Work item:
All of the listing should be returned as written, apart from any picture in it.

Input:
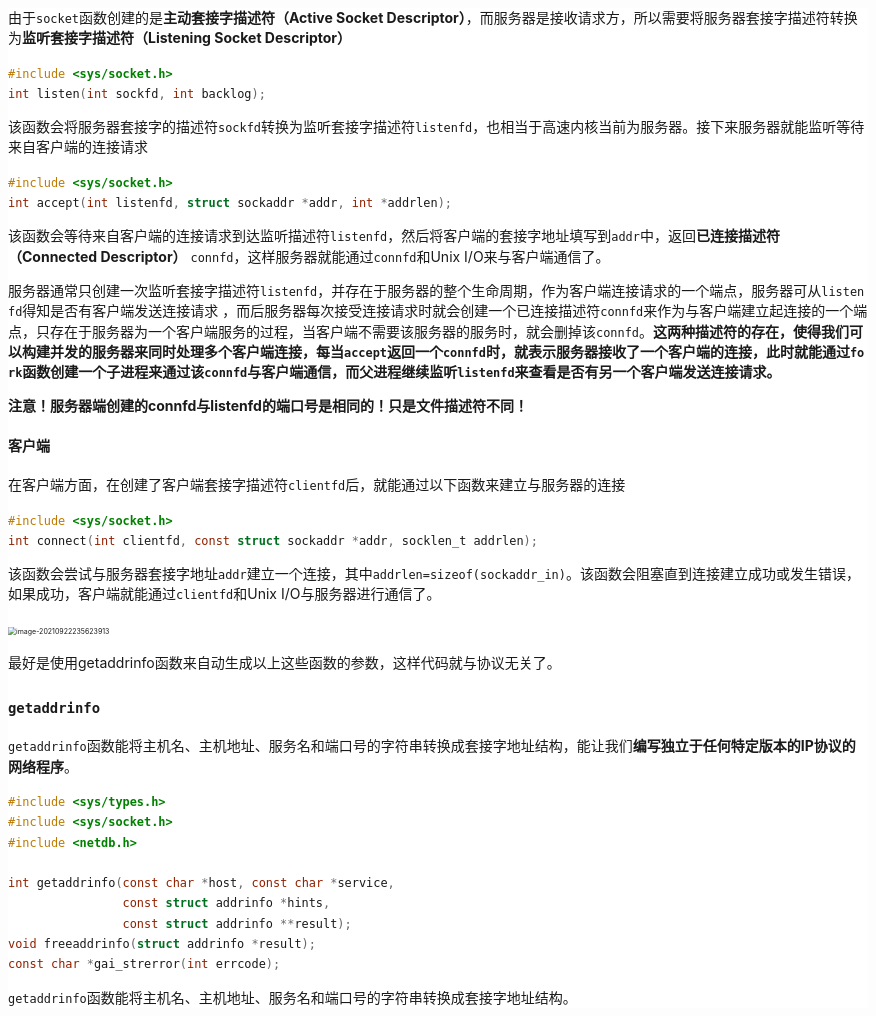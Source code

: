 由于`socket`函数创建的是**主动套接字描述符（Active Socket Descriptor）**，而服务器是接收请求方，所以需要将服务器套接字描述符转换为**监听套接字描述符（Listening Socket Descriptor）**

```c
#include <sys/socket.h>
int listen(int sockfd, int backlog);
```

该函数会将服务器套接字的描述符`sockfd`转换为监听套接字描述符`listenfd`，也相当于高速内核当前为服务器。接下来服务器就能监听等待来自客户端的连接请求

```c
#include <sys/socket.h>
int accept(int listenfd, struct sockaddr *addr, int *addrlen); 
```

该函数会等待来自客户端的连接请求到达监听描述符`listenfd`，然后将客户端的套接字地址填写到`addr`中，返回**已连接描述符（Connected Descriptor）** `connfd`，这样服务器就能通过`connfd`和Unix I/O来与客户端通信了。

服务器通常只创建一次监听套接字描述符`listenfd`，并存在于服务器的整个生命周期，作为客户端连接请求的一个端点，服务器可从`listenfd`得知是否有客户端发送连接请求 ，而后服务器每次接受连接请求时就会创建一个已连接描述符`connfd`来作为与客户端建立起连接的一个端点，只存在于服务器为一个客户端服务的过程，当客户端不需要该服务器的服务时，就会删掉该`connfd`。**这两种描述符的存在，使得我们可以构建并发的服务器来同时处理多个客户端连接，每当`accept`返回一个`connfd`时，就表示服务器接收了一个客户端的连接，此时就能通过`fork`函数创建一个子进程来通过该`connfd`与客户端通信，而父进程继续监听`listenfd`来查看是否有另一个客户端发送连接请求。**

**注意！服务器端创建的connfd与listenfd的端口号是相同的！只是文件描述符不同！**

#### 客户端

在客户端方面，在创建了客户端套接字描述符`clientfd`后，就能通过以下函数来建立与服务器的连接

```c
#include <sys/socket.h>
int connect(int clientfd, const struct sockaddr *addr, socklen_t addrlen); 
```

该函数会尝试与服务器套接字地址`addr`建立一个连接，其中`addrlen=sizeof(sockaddr_in)`。该函数会阻塞直到连接建立成功或发生错误，如果成功，客户端就能通过`clientfd`和Unix I/O与服务器进行通信了。

<img src="https://raw.githubusercontent.com/BoL0150/image2/master/image-20210922235623913.png" alt="image-20210922235623913" style="zoom:50%;" />

最好是使用getaddrinfo函数来自动生成以上这些函数的参数，这样代码就与协议无关了。

### `getaddrinfo`

`getaddrinfo`函数能将主机名、主机地址、服务名和端口号的字符串转换成套接字地址结构，能让我们**编写独立于任何特定版本的IP协议的网络程序**。

```c
#include <sys/types.h>
#include <sys/socket.h>
#include <netdb.h>

int getaddrinfo(const char *host, const char *service,
                const struct addrinfo *hints,
                const struct addrinfo **result);
void freeaddrinfo(struct addrinfo *result);
const char *gai_strerror(int errcode);
```

`getaddrinfo`函数能将主机名、主机地址、服务名和端口号的字符串转换成套接字地址结构。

Solution:
Source code

: 由于`socket`函数创建的是**主动套接字描述符（Active Socket Descriptor）**，而服务器是接收请求方，所以需要将服务器套接字描述符转换为**监听套接字描述符（Listening Socket Descriptor）**

```c
#include <sys/socket.h>
int listen(int sockfd, int backlog);
```

该函数会将服务器套接字的描述符`sockfd`转换为监听套接字描述符`listenfd`，也相当于高速内核当前为服务器。接下来服务器就能监听等待来自客户端的连接请求

```c
#include <sys/socket.h>
int accept(int listenfd, struct sockaddr *addr, int *addrlen); 
```

该函数会等待来自客户端的连接请求到达监听描述符`listenfd`，然后将客户端的套接字地址填写到`addr`中，返回**已连接描述符（Connected Descriptor）** `connfd`，这样服务器就能通过`connfd`和Unix I/O来与客户端通信了。

服务器通常只创建一次监听套接字描述符`listenfd`，并存在于服务器的整个生命周期，作为客户端连接请求的一个端点，服务器可从`listenfd`得知是否有客户端发送连接请求 ，而后服务器每次接受连接请求时就会创建一个已连接描述符`connfd`来作为与客户端建立起连接的一个端点，只存在于服务器为一个客户端服务的过程，当客户端不需要该服务器的服务时，就会删掉该`connfd`。**这两种描述符的存在，使得我们可以构建并发的服务器来同时处理多个客户端连接，每当`accept`返回一个`connfd`时，就表示服务器接收了一个客户端的连接，此时就能通过`fork`函数创建一个子进程来通过该`connfd`与客户端通信，而父进程继续监听`listenfd`来查看是否有另一个客户端发送连接请求。**

**注意！服务器端创建的connfd与listenfd的端口号是相同的！只是文件描述符不同！**

#### 客户端

在客户端方面，在创建了客户端套接字描述符`clientfd`后，就能通过以下函数来建立与服务器的连接

```c
#include <sys/socket.h>
int connect(int clientfd, const struct sockaddr *addr, socklen_t addrlen); 
```

该函数会尝试与服务器套接字地址`addr`建立一个连接，其中`addrlen=sizeof(sockaddr_in)`。该函数会阻塞直到连接建立成功或发生错误，如果成功，客户端就能通过`clientfd`和Unix I/O与服务器进行通信了。

<img src="https://raw.githubusercontent.com/BoL0150/image2/master/image-20210922235623913.png" alt="image-20210922235623913" style="zoom:50%;" />

最好是使用getaddrinfo函数来自动生成以上这些函数的参数，这样代码就与协议无关了。

### `getaddrinfo`

`getaddrinfo`函数能将主机名、主机地址、服务名和端口号的字符串转换成套接字地址结构，能让我们**编写独立于任何特定版本的IP协议的网络程序**。

```c
#include <sys/types.h>
#include <sys/socket.h>
#include <netdb.h>

int getaddrinfo(const char *host, const char *service,
                const struct addrinfo *hints,
                const struct addrinfo **result);
void freeaddrinfo(struct addrinfo *result);
const char *gai_strerror(int errcode);
```

`getaddrinfo`函数能将主机名、主机地址、服务名和端口号的字符串转换成套接字地址结构。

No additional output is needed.